Alex Verus, Books 1 & 2 Rothdas book review RSS
4.0 Stars
2-20-2022

An enjoyable, low-key, Dresden-adjacent series of Urban Fantasy books. I liked it! The book takes an interesting tack in making the protagonist a Diviner, someone who does not have supernatural strength or spells or whatever, but who can see the future. Or at least likely futures, or at least the likely futures that aren't too far in the future. Since the protagonist lives in a world of powerful mages and other supernatural beings, he spends a lot of time hiding, running, and generally trying to use his limited pre-cognition in order to avoid being killed.

The author has a lot of fun with the concept, and does a decent job of exploring both the exploits and boundaries of pre-cognition. One of the good choices is that the pre-cognition isn't absolute or cost free; rather it is like having to parse through the server logs of the universe. Doing so is a skill that takes time and attention to use, and becomes progressively more slow and complex the further out you go and the more relevant branches & factors there are. Some quick examples:
While the main character (Alex) is talking to the villain, Alex mentally flicks through several conversational gambits and sees that they cause his own death in the next ~10 seconds. Alex then chooses the conversational path that does not result in immediate violence.
Alex needs to talk to someone to get information. Rather than actually traveling to them and conversing, Alex stays on the couch and searches for the future in which he did get off the couch, travel, and converse. So he gets the information without having to go through the intervening steps or actually do the work. As a lazy person, this is an intensely appealing power fantasy!

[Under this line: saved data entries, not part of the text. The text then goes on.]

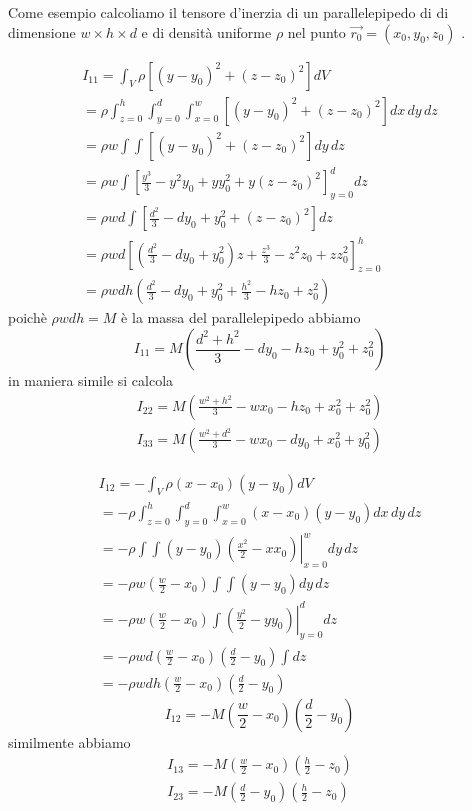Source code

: \documentclass[a4paper,11pt]{article}
\begin{document}
Come esempio calcoliamo il tensore d'inerzia di un parallelepipedo di di dimensione $ w \times h \times d $ e di densità uniforme $ \rho $ nel punto $ \vec {r_0} = (x_0, y_0, z_0) $ .

\begin{eqnarray*}
	I_{11} = \int_V \rho [ (y - y_0)^2 + (z - z_0)^2] dV
\\
	= \rho \int_{z=0}^h \int_{y=0}^d \int_{x=0}^w [ (y - y_0)^2 + (z - z_0)^2] dx \, dy \, dz
\\
	= \rho w \int \int [ (y - y_0)^2 + (z - z_0)^2] dy \, dz
\\
	= \rho w \int \left[ \frac{y^3}{3} - y^2 y_0 + y y_0 ^2 + y (z - z_0)^2 \right]_{y=0}^d dz
\\
	= \rho w d \int \left[ \frac{d^2}{3} - d y_0 + y_0 ^2 + (z - z_0)^2 \right] dz
\\
	= \rho w d \left[ \left(\frac{d^2}{3} - d y_0 + y_0 ^2\right) z + \frac{z^3}{3} - z^2 z_0 + z z_0^2 \right]_{z=0}^h
\\
	= \rho w d h \left( \frac{d^2}{3} - d y_0 + y_0 ^2 + \frac{h^2}{3} - h z_0 + z_0^2 \right)
\end{eqnarray*}
poichè $\rho w d h = M $ è la massa del parallelepipedo abbiamo
\begin{equation}
	I_{11} = M \left( \frac{d^2+h^2}{3} - d y_0 - h z_0 + y_0 ^2 + z_0^2 \right)
\end{equation}
in maniera simile si calcola
\begin{eqnarray}
	I_{22} = M \left( \frac{w^2+h^2}{3} - w x_0 - h z_0 + x_0 ^2 + z_0^2 \right)
\\
	I_{33} = M \left( \frac{w^2+d^2}{3} - w x_0 - d y_0 + x_0 ^2 + y_0^2 \right)
\end{eqnarray}

\begin{eqnarray*}
	I_{12} = -\int_V \rho (x - x_0) (y - y_0) dV
\\
	= -\rho \int_{z=0}^h \int_{y=0}^d \int_{x=0}^w (x - x_0) (y - y_0) dx \, dy \, dz
\\
	= -\rho \int \int (y - y_0)  \left. \left( \frac{x^2}{2} - x x_0 \right) \right|_{x=0}^w dy \, dz
\\
	= -\rho w \left( \frac{w}{2} - x_0 \right) \int \int (y - y_0) dy \,  dz
\\
	= -\rho w \left( \frac{w}{2} - x_0 \right) \int \left. \left( \frac{y^2}{2} - y y_0 \right) \right|_{y=0}^d  dz
\\
	= -\rho w d \left( \frac{w}{2} - x_0 \right) \left( \frac{d}{2} - y_0 \right) \int  dz
\\
	= -\rho w d h \left( \frac{w}{2} - x_0 \right) \left( \frac{d}{2} - y_0 \right)
\end{eqnarray*}
\begin{equation}
	I_{12} = -M \left( \frac{w}{2} - x_0 \right) \left( \frac{d}{2} - y_0 \right)
\end{equation}
similmente abbiamo
\begin{eqnarray*}
	I_{13} = -M \left( \frac{w}{2} - x_0 \right) \left( \frac{h}{2} - z_0 \right)
\\
	I_{23} = -M \left( \frac{d}{2} - y_0 \right) \left( \frac{h}{2} - z_0 \right)
\end{eqnarray*}
\end{document}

Other minor notes: I appreciate that the series is set in London, and avoids all the US cultural bullshit that you find in the Dresden novels. E.g. there are no cops or priests, you can assume everyone is an atheist, the MC doesn't have a gun on him all the time, etc. etc. The female characters are also 80% less cheese-cakey. On the downside, the side-kicks are less interesting than in the Dresden series. Luna is a particular stick in the mud, with her constant complaining about "waaaah, my curse kills everyone who I care about, waaaaah". Lady, we all have problems. Alex is also a complete duff romantically, and fails to follow through on the obvious love interest, Delio/Rachel, the insane-Nietzschian shadow mage. A catch like that is not going to stay single for long! On the neutral side, I wish the author had gone slightly deeper and weirder in his exploration of what it would be like to have your consciousness exist in this hybrid of the present & possible futures. The author touches on this (e.g. the main character has seen his own potential deaths many hundreds of times), but I think he could go a bit further.

Anyway! Apparently there another 100 hundred books in the series, and I'm looking forward to seeing where the author takes the story.